Mais les temps ont changé. Les démocraties rendent les gouvernements comptables de leurs actions pour obtenir la confiance des électeurs, et la libéralisation des marchés a transformé l’État, qui était un monarque absolu, en un partenaire pour les entreprises et les citoyens. Au sein de ces sociétés plus vigilantes, il est plus malaisé de gaspiller des fonds publics ou de mettre en route des projets sans consulter le public.

Qui plus est, nous avons aujourd’hui la preuve qu’il y a un intérêt économique à mieux associer la société civile à l’administration publique, parce qu’il a été démontré que le succès et la pérennité de bon nombre de projets dépendent de l’adhésion des acteurs de proximité.
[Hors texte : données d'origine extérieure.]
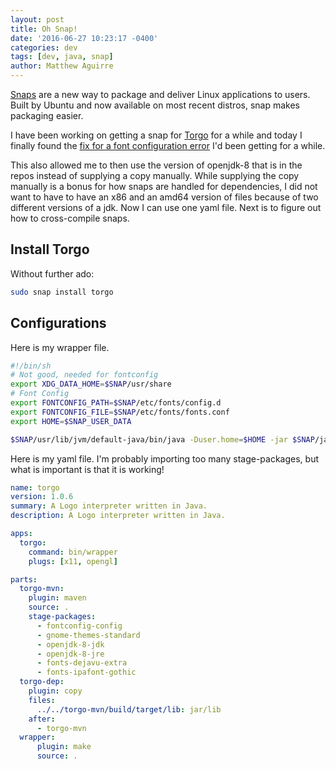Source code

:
 ```yaml
---
layout: post
title: Oh Snap!
date: '2016-06-27 10:23:17 -0400'
categories: dev
tags: [dev, java, snap]
author: Matthew Aguirre
---
```


[Snaps](http://snapcraft.io/) are a new way to package and deliver Linux applications to users.  Built by Ubuntu and now available on most recent distros, snap makes packaging easier.

I have been working on getting a snap for [Torgo](http://tros.org/torgo/) for a while and today I finally found the [fix for a font configuration error](https://askubuntu.com/questions/791853/snap-package-for-java-swing-and-awt-application-crashes-when-it-is-executed) I'd been getting for a while.

This also allowed me to then use the version of openjdk-8 that is in the repos instead of supplying a copy manually.  While supplying the copy manually is a bonus for how snaps are handled for dependencies, I did not want to have to have an x86 and an amd64 version of files because of two different versions of a jdk.  Now I can use one yaml file.  Next is to figure out how to cross-compile snaps.

## Install Torgo

Without further ado:

```sh
sudo snap install torgo
```

## Configurations

Here is my wrapper file.

```sh
#!/bin/sh
# Not good, needed for fontconfig
export XDG_DATA_HOME=$SNAP/usr/share
# Font Config
export FONTCONFIG_PATH=$SNAP/etc/fonts/config.d
export FONTCONFIG_FILE=$SNAP/etc/fonts/fonts.conf
export HOME=$SNAP_USER_DATA

$SNAP/usr/lib/jvm/default-java/bin/java -Duser.home=$HOME -jar $SNAP/jar/torgo-1.0.6.jar
```

Here is my yaml file.  I'm probably importing too many stage-packages, but what is important is that it is working!

```yml
name: torgo
version: 1.0.6
summary: A Logo interpreter written in Java.
description: A Logo interpreter written in Java.

apps:
  torgo:
    command: bin/wrapper
    plugs: [x11, opengl]

parts:
  torgo-mvn:
    plugin: maven
    source: .
    stage-packages:
      - fontconfig-config
      - gnome-themes-standard
      - openjdk-8-jdk
      - openjdk-8-jre
      - fonts-dejavu-extra
      - fonts-ipafont-gothic
  torgo-dep:
    plugin: copy
    files:
      ../../torgo-mvn/build/target/lib: jar/lib
    after:
      - torgo-mvn
  wrapper:
      plugin: make
      source: .
```

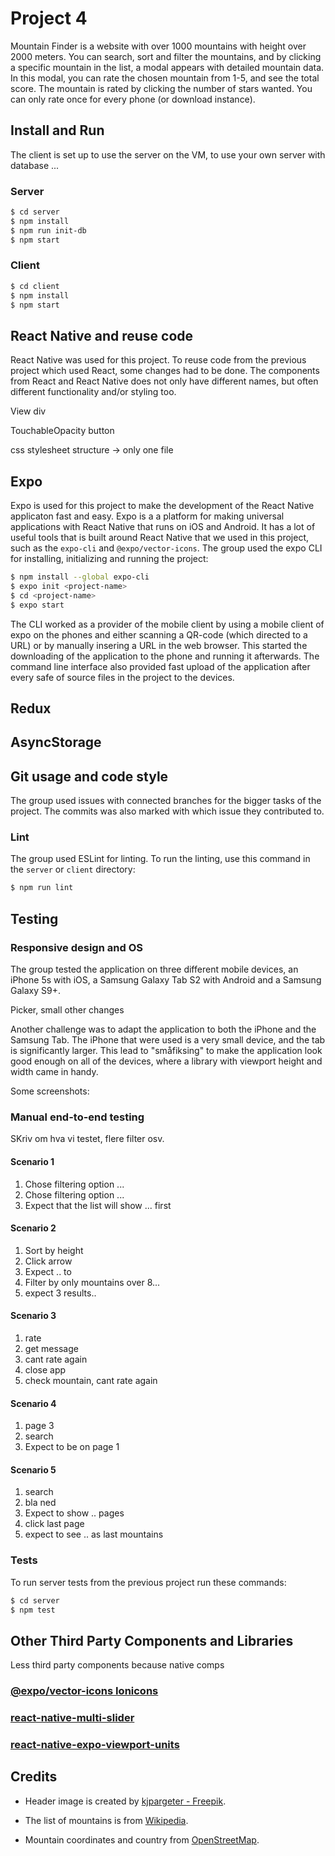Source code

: # Project 4

Mountain Finder is a website with over 1000 mountains with height over 2000 meters. You can search, sort and filter the mountains, and by clicking a specific mountain in the list, a modal appears with detailed mountain data. In this modal, you can rate the chosen mountain from 1-5, and see the total score. The mountain is rated by clicking the number of stars wanted. You can only rate once for every phone (or download instance). 

## Install and Run

The client is set up to use the server on the VM, to use your own server with database ...

### Server
```sh
$ cd server
$ npm install
$ npm run init-db
$ npm start
```

### Client
```sh
$ cd client
$ npm install
$ npm start
```

## React Native and reuse code 
React Native was used for this project. To reuse code from the previous project which used React, some changes had to be done. The components from React and React Native does not only have different names, but often different functionality and/or styling too. 

View div

TouchableOpacity button

css stylesheet
structure -> only one file


## Expo
Expo is used for this project to make the development of the React Native applicaton fast and easy. Expo is a a platform for making universal applications with React Native that runs on iOS and Android. It has a lot of useful tools that is built around React Native that we used in this project, such as the `expo-cli` and `@expo/vector-icons`. The group used the expo CLI for installing, initializing and running the project:
```sh
$ npm install --global expo-cli
$ expo init <project-name>
$ cd <project-name>
$ expo start
```
The CLI worked as a provider of the mobile client by using a mobile client of expo on the phones and either scanning a QR-code (which directed to a URL) or by manually insering a URL in the web browser. This started the downloading of the application to the phone and running it afterwards.
The command line interface also provided fast upload of the application after every safe of source files in the project to the devices.

## Redux

## AsyncStorage

## Git usage and code style
The group used issues with connected branches for the bigger tasks of the project. The commits was also marked with which issue they contributed to. 

### Lint
The group used ESLint for linting. To run the linting, use this command in the `server` or `client` directory: 
```sh
$ npm run lint
```

## Testing
### Responsive design and OS
The group tested the application on three different mobile devices, an iPhone 5s with iOS, a Samsung Galaxy Tab S2 with Android and a Samsung Galaxy S9+.

Picker, small other changes

Another challenge was to adapt the application to both the iPhone and the Samsung Tab. The iPhone that were used is a very small device, and the tab is significantly larger. This lead to "småfiksing" to make the application look good enough on all of the devices, where a library with viewport height and width came in handy. 

Some screenshots: 


### Manual end-to-end testing
SKriv om hva vi testet, flere filter osv. 


#### Scenario 1
1. Chose filtering option ... 
2. Chose filtering option ...
3. Expect that the list will show ... first

#### Scenario 2
1. Sort by height 
2. Click arrow
3. Expect .. to 
4. Filter by only mountains over 8...
5. expect 3 results.. 

#### Scenario 3
1. rate
2. get message
3. cant rate again
4. close app
5. check mountain, cant rate again 

#### Scenario 4
1. page 3
2. search
3. Expect to be on page 1

#### Scenario 5
1. search
2. bla ned
3. Expect to show .. pages
4. click last page
5. expect to see .. as last mountains

### Tests
To run server tests from the previous project run these commands: 
```sh
$ cd server
$ npm test
```

## Other Third Party Components and Libraries

Less third party components because native comps

### <a href="https://expo.github.io/vector-icons/">@expo/vector-icons Ionicons</a>

### <a href="https://github.com/ptomasroos/react-native-multi-slider">react-native-multi-slider</a>

### <a href="https://github.com/joetakara/react-native-expo-viewport-units">react-native-expo-viewport-units</a>

## Credits
* Header image is created by <a href="https://www.freepik.com/free-vector/mountain-landscape_4391852.htm"> kjpargeter - Freepik</a>.

* The list of mountains is from <a href="https://en.wikipedia.org/wiki/List_of_mountains_by_elevation"> Wikipedia</a>. 

* Mountain coordinates and country from <a href="https://www.openstreetmap.org">OpenStreetMap</a>.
Les grandes institutions de crédit internationales, comme la BID, sont de plus en plus persuadées que cet argument vaut aussi pour les programmes de développement.

Politique d'ouverture. En fait, la BID est à mettre en place des mécanismes qui vont incorporer les « voix, les opinions, les suggestions et les critiques de la société civile » dans tout le circuit des prêts. Lors d’une réunion de spécialistes de la Banque et de représentants de la société civile en novembre 2000, le président Enrique V. Iglesias a offert « d’ouvrir à tous les citoyens les projets et les activités de la BID ». Il a précisé que la Banque s’attachait à communiquer ses informations de manière plus dynamique, à lancer des projets innovateurs dont certains volets peuvent être réalisés par des groupes de la société civile, à associer les acteurs à la conception des projets et à tenir régulièrement des concertations sur les stratégies sectorielles de la Banque.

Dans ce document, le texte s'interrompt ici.